- _RECORDS FOR THIS EXERCISE_:

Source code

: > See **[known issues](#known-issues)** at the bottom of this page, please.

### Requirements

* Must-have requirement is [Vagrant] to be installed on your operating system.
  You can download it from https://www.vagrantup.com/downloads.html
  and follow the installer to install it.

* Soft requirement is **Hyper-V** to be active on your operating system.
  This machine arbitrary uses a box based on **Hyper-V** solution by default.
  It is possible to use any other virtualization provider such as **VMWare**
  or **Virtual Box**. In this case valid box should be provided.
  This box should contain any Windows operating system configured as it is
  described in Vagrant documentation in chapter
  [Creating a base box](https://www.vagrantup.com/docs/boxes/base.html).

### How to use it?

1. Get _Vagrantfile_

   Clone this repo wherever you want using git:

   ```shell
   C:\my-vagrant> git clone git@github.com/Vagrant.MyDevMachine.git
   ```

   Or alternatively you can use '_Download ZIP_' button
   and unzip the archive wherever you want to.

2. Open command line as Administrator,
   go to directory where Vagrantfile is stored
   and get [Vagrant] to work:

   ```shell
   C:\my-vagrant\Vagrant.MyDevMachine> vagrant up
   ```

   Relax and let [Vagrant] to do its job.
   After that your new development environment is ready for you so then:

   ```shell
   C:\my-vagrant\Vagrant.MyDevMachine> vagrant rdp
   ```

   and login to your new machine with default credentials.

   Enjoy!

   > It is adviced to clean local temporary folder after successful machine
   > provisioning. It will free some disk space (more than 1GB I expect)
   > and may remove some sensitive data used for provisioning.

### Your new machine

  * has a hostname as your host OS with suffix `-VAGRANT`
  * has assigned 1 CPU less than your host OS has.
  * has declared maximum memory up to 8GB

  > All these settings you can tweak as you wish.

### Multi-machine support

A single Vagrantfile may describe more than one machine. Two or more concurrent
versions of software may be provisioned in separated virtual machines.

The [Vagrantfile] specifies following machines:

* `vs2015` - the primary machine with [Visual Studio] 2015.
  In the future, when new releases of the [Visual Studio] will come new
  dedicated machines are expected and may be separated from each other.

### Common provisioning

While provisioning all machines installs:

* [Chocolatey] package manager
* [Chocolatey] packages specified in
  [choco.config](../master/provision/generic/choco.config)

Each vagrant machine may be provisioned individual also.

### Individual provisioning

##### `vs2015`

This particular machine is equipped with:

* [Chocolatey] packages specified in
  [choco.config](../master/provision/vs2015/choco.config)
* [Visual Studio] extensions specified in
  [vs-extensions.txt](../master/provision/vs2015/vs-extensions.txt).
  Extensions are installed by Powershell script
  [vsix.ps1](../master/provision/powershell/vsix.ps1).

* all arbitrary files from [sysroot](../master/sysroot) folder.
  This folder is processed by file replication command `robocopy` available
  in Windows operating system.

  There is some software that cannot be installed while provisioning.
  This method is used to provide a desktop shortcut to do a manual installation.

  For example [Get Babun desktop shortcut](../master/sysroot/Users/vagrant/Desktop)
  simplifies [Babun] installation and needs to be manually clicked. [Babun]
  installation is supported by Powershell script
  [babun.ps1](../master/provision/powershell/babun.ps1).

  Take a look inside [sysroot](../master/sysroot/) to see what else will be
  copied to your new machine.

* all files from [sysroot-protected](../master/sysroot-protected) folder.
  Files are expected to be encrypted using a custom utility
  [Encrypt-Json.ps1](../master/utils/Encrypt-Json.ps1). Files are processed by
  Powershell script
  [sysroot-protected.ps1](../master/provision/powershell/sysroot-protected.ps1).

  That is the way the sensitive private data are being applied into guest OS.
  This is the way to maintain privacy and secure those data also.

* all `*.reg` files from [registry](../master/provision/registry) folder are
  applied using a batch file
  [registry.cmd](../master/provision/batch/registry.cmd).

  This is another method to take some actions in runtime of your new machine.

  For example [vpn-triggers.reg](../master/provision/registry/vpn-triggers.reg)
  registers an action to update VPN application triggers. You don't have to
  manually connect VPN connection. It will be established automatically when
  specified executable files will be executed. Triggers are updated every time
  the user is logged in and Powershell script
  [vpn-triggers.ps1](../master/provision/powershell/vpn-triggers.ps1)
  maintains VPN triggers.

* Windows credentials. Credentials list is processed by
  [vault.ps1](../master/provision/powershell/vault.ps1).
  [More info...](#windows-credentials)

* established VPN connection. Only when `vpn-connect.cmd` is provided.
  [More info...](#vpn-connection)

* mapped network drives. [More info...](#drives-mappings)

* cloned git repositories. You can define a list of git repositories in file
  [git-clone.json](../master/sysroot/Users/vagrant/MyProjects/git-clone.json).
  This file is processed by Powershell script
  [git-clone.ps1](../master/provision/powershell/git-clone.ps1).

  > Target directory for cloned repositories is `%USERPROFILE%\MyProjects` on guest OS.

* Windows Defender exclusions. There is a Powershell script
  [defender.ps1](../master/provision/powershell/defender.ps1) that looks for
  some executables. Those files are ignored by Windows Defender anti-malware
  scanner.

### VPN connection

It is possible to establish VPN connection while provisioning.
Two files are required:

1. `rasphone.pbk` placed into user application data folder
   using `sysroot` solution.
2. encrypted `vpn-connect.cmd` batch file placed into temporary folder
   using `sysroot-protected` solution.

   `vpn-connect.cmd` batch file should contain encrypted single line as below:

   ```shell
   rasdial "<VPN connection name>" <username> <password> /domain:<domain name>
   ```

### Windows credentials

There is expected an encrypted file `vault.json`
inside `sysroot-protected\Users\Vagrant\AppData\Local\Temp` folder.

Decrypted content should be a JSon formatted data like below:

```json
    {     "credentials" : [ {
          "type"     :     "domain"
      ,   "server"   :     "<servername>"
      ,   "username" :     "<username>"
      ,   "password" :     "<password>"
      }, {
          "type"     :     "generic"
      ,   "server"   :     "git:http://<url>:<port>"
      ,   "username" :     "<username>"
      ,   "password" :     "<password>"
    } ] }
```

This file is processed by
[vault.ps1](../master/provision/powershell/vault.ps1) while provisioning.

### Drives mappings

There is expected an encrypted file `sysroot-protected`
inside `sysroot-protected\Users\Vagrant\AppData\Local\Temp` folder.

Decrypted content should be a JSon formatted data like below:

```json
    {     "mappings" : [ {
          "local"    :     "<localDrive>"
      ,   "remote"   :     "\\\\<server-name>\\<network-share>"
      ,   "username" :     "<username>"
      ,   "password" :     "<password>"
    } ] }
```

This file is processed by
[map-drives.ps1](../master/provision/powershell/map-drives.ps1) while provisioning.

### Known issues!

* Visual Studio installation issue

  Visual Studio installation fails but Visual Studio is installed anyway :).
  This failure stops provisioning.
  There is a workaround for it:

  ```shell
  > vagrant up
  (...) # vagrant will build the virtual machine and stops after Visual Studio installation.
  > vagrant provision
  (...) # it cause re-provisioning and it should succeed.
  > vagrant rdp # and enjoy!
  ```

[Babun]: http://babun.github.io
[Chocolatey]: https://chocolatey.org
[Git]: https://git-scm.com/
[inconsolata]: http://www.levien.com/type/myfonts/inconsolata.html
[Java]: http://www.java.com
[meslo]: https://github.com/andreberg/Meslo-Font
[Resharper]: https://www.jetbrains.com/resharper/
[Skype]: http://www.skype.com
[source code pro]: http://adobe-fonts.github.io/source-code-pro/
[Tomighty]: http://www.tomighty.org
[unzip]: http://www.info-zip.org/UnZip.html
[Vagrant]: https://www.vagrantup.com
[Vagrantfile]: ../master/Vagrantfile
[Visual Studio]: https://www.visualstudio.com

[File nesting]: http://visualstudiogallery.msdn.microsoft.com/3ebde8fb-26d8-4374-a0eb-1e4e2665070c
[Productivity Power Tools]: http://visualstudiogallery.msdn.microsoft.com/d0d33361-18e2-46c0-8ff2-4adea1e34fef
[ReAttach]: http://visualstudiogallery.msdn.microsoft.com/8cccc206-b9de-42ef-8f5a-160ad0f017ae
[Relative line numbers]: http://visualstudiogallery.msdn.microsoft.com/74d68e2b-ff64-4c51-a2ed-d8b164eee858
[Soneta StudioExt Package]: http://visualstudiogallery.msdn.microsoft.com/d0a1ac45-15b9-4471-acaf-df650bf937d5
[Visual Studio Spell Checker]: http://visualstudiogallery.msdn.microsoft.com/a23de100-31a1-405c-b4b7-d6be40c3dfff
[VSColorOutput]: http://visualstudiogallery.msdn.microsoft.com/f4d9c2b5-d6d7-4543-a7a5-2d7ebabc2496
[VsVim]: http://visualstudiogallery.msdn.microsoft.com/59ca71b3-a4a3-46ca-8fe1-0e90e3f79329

- _TASK INSTRUCTIONS_:
Which of the lines above carry the string "html"? Copy every one.

- _ANSWER SPACE_:
  You can download it from https://www.vagrantup.com/downloads.html
  [Creating a base box](https://www.vagrantup.com/docs/boxes/base.html).
[inconsolata]: http://www.levien.com/type/myfonts/inconsolata.html
[unzip]: http://www.info-zip.org/UnZip.html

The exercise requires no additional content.